## TASK GOAL
Reproduce the records below exactly, but only between the lines holding "完整版本，数据采用 Data 部分" and "## Installation", inclusive.

(WORKING DATA Opens)

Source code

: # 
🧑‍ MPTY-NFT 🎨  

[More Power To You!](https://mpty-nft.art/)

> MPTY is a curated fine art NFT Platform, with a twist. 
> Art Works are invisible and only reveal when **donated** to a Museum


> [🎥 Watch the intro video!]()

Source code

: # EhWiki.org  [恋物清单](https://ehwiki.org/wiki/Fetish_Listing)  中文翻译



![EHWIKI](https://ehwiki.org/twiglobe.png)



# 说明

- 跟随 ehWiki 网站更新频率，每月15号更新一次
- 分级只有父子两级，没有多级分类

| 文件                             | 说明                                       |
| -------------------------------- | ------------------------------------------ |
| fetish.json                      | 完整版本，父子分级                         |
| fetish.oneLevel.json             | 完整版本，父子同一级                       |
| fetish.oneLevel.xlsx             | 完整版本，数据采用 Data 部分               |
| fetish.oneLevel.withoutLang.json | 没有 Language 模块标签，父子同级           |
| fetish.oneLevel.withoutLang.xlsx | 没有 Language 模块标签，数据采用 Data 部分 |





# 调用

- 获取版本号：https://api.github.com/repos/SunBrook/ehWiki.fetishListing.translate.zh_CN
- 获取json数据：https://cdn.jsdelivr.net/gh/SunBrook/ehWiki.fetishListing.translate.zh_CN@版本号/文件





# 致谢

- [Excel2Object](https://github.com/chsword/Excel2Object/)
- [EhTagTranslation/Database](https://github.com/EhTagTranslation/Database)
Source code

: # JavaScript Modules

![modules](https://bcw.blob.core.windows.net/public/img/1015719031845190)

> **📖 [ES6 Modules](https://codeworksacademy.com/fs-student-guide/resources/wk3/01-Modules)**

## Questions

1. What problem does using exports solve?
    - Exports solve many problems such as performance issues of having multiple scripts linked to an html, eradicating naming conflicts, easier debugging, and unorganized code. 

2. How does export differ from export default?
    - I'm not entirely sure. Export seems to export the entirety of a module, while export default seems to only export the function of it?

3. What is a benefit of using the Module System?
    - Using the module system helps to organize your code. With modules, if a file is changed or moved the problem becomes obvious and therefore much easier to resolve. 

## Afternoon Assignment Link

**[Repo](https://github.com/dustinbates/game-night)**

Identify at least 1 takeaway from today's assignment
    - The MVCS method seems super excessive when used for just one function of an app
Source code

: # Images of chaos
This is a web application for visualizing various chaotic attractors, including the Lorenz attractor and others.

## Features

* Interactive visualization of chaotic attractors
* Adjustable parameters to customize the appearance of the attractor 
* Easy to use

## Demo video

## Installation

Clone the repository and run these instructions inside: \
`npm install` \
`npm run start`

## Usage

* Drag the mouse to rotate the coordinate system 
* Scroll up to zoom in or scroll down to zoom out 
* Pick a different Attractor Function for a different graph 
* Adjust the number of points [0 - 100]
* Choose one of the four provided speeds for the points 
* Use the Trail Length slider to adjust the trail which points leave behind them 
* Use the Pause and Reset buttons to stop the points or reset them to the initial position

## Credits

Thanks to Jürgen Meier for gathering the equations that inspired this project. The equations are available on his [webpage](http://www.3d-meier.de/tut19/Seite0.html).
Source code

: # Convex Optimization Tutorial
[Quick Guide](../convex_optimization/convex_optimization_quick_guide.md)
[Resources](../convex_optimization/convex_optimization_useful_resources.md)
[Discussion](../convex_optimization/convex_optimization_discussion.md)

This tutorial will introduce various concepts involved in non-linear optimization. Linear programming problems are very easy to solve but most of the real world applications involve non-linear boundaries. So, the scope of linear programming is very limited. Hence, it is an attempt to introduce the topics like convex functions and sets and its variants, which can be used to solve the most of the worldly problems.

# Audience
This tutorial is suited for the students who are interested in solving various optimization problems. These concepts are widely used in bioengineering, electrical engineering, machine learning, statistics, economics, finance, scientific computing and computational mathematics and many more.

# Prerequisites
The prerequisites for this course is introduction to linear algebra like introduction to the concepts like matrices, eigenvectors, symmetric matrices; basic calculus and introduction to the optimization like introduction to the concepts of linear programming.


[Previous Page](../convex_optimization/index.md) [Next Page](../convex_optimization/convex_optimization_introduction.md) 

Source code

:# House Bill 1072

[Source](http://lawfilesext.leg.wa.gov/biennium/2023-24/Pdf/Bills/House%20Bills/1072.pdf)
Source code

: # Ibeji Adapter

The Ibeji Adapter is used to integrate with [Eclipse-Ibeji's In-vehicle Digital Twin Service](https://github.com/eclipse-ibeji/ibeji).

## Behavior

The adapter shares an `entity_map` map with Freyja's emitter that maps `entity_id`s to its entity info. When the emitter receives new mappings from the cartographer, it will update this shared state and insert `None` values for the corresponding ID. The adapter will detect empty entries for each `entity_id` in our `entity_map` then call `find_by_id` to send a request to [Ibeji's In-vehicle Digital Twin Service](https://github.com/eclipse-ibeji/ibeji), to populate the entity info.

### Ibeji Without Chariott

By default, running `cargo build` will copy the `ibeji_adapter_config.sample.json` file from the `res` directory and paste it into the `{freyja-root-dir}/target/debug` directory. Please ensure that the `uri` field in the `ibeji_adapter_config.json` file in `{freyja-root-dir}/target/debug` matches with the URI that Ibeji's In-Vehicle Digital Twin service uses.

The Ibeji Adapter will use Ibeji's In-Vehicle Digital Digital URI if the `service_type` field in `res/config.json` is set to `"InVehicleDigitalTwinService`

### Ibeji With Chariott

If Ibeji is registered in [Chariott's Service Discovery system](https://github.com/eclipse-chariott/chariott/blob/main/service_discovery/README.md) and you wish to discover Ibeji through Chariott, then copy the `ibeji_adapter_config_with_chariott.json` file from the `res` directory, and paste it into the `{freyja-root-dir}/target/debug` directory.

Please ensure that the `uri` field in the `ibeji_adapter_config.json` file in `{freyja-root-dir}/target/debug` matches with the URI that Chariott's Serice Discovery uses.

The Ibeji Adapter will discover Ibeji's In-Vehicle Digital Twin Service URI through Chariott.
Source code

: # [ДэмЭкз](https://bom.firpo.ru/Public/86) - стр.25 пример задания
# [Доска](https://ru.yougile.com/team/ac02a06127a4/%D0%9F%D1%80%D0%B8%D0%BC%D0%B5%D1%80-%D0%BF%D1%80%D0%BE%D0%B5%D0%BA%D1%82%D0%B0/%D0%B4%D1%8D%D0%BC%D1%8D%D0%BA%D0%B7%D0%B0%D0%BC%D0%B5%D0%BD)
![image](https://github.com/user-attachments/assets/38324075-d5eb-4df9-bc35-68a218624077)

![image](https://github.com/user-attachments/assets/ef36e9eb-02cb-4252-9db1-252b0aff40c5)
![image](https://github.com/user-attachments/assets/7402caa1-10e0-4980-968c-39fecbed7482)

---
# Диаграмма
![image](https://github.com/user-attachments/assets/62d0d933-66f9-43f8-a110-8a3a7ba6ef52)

(WORKING DATA Closes)

## ANSWER FOR THIS EXERCISE
| fetish.oneLevel.xlsx             | 完整版本，数据采用 Data 部分               |
| fetish.oneLevel.withoutLang.json | 没有 Language 模块标签，父子同级           |
| fetish.oneLevel.withoutLang.xlsx | 没有 Language 模块标签，数据采用 Data 部分 |





# 调用

- 获取版本号：https://api.github.com/repos/SunBrook/ehWiki.fetishListing.translate.zh_CN
- 获取json数据：https://cdn.jsdelivr.net/gh/SunBrook/ehWiki.fetishListing.translate.zh_CN@版本号/文件





# 致谢

- [Excel2Object](https://github.com/chsword/Excel2Object/)
- [EhTagTranslation/Database](https://github.com/EhTagTranslation/Database)
Source code

: # JavaScript Modules

![modules](https://bcw.blob.core.windows.net/public/img/1015719031845190)

> **📖 [ES6 Modules](https://codeworksacademy.com/fs-student-guide/resources/wk3/01-Modules)**

## Questions

1. What problem does using exports solve?
    - Exports solve many problems such as performance issues of having multiple scripts linked to an html, eradicating naming conflicts, easier debugging, and unorganized code. 

2. How does export differ from export default?
    - I'm not entirely sure. Export seems to export the entirety of a module, while export default seems to only export the function of it?

3. What is a benefit of using the Module System?
    - Using the module system helps to organize your code. With modules, if a file is changed or moved the problem becomes obvious and therefore much easier to resolve. 

## Afternoon Assignment Link

**[Repo](https://github.com/dustinbates/game-night)**

Identify at least 1 takeaway from today's assignment
    - The MVCS method seems super excessive when used for just one function of an app
Source code

: # Images of chaos
This is a web application for visualizing various chaotic attractors, including the Lorenz attractor and others.

## Features

* Interactive visualization of chaotic attractors
* Adjustable parameters to customize the appearance of the attractor 
* Easy to use

## Demo video

## Installation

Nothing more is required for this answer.